MIAMI, Fla. — The average number of problems has steadily declined for both Direct Injection and Electronic Fuel Injection outboard engines since 2005, according to the J.D. Power and Associates 2009 Marine Engine Competitive Information Study released Thursday.
In 2009, DI engines averaged 73 problems per 100 engines compared with 87 problems per 100 in 2005. EFI outboards saw an even greater improvement, with 51 problems per 100 in 2009 compared with 73 problems per 100 in 2005.
“In terms of satisfaction, it is a dead heat between two-stroke DI and four-stroke EFI outboard engines,” said Todd Markusic, senior director of the powersports practice at J.D. Power, in a release. “However, from a quality standpoint, EFIs clearly have fewer reported problems. In general, owners of EFI outboards tend to have fewer issues with the engine running rough or hesitating, unusual engine noises and fuel system leaks than do owners of DI engines.”

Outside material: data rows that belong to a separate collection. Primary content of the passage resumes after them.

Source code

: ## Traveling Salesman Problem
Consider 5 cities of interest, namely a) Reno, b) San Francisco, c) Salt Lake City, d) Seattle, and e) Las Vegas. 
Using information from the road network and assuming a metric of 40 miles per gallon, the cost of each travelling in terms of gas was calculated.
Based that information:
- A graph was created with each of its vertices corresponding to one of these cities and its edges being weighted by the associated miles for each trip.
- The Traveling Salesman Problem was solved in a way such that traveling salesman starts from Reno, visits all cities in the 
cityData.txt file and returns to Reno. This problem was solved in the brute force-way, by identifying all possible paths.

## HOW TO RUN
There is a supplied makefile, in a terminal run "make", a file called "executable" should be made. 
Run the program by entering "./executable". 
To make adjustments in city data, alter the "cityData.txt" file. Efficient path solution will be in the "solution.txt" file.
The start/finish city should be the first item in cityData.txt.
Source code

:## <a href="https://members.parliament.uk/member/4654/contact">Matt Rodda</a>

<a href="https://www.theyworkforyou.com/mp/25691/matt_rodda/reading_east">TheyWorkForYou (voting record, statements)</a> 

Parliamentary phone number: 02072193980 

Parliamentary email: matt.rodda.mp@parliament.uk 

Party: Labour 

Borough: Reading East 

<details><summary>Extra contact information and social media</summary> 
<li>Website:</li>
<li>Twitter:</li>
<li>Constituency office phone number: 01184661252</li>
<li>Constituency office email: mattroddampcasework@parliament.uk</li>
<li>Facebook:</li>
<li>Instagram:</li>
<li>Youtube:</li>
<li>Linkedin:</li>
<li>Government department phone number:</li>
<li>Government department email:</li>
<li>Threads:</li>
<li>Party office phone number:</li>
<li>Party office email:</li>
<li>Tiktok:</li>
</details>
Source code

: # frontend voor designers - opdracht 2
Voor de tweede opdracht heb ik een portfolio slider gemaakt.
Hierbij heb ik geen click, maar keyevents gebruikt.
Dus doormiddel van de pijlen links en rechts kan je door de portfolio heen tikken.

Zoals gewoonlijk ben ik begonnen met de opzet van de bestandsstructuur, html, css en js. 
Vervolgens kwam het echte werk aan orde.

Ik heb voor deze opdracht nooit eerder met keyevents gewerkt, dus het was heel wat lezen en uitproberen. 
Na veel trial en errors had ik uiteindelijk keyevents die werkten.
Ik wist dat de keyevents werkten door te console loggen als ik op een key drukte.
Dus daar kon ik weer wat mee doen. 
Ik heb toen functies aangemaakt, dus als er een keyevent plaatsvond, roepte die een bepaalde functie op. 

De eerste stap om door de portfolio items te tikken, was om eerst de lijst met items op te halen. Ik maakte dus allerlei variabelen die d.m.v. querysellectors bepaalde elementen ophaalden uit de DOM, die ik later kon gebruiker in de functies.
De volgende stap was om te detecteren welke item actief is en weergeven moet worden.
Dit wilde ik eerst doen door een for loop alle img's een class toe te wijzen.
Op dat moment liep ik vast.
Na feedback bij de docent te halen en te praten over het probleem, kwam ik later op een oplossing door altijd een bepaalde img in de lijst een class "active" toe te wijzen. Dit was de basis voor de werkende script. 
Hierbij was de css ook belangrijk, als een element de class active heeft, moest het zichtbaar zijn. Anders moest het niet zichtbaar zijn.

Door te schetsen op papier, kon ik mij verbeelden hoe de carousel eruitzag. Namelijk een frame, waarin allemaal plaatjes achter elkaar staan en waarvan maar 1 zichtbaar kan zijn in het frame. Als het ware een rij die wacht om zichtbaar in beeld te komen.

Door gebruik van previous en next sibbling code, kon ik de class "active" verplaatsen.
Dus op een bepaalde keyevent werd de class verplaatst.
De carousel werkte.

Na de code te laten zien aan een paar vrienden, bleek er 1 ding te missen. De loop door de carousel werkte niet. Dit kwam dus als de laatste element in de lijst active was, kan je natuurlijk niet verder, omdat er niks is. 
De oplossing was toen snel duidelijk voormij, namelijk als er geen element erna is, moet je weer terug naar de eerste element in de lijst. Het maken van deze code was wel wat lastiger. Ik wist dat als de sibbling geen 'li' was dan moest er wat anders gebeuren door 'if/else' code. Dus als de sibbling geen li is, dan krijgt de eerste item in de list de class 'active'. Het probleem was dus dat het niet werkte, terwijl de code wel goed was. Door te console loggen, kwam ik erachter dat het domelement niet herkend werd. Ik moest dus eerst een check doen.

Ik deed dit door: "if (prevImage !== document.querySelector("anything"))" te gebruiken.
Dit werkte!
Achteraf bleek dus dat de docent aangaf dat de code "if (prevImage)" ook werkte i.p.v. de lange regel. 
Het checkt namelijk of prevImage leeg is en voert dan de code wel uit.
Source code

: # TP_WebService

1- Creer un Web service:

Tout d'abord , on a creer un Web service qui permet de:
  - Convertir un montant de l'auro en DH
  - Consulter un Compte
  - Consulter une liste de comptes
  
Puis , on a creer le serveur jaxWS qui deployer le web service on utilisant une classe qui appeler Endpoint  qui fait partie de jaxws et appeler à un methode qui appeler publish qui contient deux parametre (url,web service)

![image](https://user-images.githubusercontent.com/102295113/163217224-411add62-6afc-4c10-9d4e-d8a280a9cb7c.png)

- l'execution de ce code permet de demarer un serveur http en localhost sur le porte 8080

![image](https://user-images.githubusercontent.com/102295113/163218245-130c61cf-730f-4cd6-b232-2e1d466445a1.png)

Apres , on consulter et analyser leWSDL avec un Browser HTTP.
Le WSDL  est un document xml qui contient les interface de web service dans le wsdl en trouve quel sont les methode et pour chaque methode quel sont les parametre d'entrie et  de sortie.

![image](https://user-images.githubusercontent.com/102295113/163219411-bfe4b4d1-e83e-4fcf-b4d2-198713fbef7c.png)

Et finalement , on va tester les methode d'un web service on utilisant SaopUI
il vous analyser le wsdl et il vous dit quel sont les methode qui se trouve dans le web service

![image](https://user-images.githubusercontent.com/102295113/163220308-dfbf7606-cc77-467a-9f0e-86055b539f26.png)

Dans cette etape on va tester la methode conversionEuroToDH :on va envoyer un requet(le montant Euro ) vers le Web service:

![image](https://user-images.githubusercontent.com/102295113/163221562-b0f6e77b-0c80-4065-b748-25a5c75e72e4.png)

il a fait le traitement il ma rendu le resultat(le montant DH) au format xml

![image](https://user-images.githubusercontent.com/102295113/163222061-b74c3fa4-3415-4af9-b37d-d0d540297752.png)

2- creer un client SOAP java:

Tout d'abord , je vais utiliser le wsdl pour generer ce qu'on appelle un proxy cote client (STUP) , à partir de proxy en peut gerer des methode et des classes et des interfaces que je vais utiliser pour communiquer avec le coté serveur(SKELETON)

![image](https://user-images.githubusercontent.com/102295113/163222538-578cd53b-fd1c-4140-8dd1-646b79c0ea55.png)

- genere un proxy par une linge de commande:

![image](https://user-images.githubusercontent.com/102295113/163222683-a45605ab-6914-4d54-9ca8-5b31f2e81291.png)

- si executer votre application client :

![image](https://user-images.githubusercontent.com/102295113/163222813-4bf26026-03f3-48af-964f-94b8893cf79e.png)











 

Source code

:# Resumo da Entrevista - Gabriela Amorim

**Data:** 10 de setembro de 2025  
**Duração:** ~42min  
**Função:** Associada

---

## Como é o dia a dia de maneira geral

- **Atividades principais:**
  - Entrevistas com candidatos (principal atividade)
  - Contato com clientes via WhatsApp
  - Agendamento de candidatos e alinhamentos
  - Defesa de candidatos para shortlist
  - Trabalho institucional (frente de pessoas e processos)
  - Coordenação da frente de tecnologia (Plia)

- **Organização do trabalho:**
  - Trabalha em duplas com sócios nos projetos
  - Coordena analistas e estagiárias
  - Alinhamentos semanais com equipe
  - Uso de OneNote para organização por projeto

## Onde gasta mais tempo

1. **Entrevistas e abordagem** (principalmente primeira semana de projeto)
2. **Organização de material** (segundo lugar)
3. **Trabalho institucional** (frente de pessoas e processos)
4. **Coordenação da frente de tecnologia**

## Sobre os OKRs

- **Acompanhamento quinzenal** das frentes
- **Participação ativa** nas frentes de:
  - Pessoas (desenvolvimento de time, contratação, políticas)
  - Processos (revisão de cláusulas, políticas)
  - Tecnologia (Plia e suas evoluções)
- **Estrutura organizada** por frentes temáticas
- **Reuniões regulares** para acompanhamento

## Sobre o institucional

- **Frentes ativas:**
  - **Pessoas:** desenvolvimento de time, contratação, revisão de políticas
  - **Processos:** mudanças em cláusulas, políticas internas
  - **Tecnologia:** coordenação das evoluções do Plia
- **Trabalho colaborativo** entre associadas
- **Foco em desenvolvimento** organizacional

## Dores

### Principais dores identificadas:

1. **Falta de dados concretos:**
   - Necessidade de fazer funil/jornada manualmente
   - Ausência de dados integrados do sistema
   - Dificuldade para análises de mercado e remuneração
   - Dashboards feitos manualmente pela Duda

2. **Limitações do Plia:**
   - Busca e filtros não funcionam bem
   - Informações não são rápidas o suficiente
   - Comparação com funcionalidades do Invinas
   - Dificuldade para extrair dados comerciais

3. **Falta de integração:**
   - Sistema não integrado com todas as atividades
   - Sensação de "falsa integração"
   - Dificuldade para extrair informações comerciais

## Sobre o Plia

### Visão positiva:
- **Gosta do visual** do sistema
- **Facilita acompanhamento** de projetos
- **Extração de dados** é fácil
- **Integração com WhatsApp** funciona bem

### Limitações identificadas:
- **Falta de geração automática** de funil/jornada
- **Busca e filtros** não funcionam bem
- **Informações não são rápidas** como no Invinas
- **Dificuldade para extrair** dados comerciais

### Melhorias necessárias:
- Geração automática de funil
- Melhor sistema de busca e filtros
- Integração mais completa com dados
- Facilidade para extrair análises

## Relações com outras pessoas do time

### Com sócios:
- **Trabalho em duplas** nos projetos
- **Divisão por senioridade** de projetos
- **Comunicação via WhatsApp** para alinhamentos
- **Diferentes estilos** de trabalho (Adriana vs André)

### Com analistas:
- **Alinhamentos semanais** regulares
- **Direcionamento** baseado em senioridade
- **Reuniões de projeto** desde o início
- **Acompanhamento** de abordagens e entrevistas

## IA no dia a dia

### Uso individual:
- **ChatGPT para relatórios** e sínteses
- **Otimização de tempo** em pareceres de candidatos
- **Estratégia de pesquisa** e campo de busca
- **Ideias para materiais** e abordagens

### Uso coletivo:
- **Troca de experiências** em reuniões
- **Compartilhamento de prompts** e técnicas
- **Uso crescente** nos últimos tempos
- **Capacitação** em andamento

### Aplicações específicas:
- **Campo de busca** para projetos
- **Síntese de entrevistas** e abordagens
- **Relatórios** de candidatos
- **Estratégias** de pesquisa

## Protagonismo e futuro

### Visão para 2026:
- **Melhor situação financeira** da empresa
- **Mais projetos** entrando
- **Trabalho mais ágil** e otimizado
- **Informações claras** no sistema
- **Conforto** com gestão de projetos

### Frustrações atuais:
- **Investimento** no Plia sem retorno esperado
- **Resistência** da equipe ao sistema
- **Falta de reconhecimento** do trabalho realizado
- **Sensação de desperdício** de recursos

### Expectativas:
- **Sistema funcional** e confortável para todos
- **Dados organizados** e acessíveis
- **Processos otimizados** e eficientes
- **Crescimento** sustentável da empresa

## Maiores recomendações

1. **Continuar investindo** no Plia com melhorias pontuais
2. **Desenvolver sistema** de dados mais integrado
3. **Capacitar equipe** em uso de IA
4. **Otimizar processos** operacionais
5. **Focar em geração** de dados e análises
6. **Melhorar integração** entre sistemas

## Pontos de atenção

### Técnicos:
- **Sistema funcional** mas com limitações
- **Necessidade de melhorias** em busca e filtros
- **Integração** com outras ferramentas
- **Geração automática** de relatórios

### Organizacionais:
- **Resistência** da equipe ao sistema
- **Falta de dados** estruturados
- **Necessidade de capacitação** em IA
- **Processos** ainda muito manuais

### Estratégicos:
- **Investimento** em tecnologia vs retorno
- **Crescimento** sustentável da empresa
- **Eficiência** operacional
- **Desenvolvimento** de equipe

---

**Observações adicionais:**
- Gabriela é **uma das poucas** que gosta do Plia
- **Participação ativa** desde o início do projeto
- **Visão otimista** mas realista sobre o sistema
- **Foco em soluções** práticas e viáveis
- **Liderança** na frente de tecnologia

In addition to measuring engine quality, the study, now in its eighth year, measured overall customer satisfaction with four marine engine types: outboard DI two-stroke, outboard EFI four-stroke, sterndrive EFI and inboard EFI. Overall customer satisfaction index scores were based on performance across seven factors: starting ease, quietness at cruise, reliability, fuel economy, shifting smoothness, lack of exhaust fumes and ability of boat to accelerate rapidly.
The study was based on responses from 9,790 owners who registered a new boat between June 2007 and May 2008. Eleven brands of outboard, sterndrive and gas inboard marine engines were included in the study.
Evinrude ranked highest in the two-stroke DI outboard segment. Notable gains occurred for both reliability and starting ease year over year, but challenges still exist for outboard DI two-stroke manufacturers, according to the report.
“While issues with the engine transmission sound and feel when shifting are the most frequently reported problems for DI engines, engine hesitation during acceleration and the engine running roughly have the most significant negative impacts on customers’ satisfaction with their engines,” said Markusic in a release.
Honda ranked highest among outboard EFI four-stroke engine manufacturers. Yamaha and Suzuki ranked second and third in the segment.
Volvo Penta ranked highest in the sterndrive EFI segment for a second consecutive year. Satisfaction increased considerably in the EFI sterndrive segment in all seven factors, with the most significant improvements occurring in the areas of lack of exhaust fumes and ability of boat to accelerate rapidly, according to the report.
Pleasurecraft Engine Group ranked highest in the inboard EFI four-stroke engine segment for a fourth consecutive year. More than 70 percent of inboard EFI engine owners indicate that their new engine is problem free, according to the report, which is the highest percentage across all four segments examined in the study.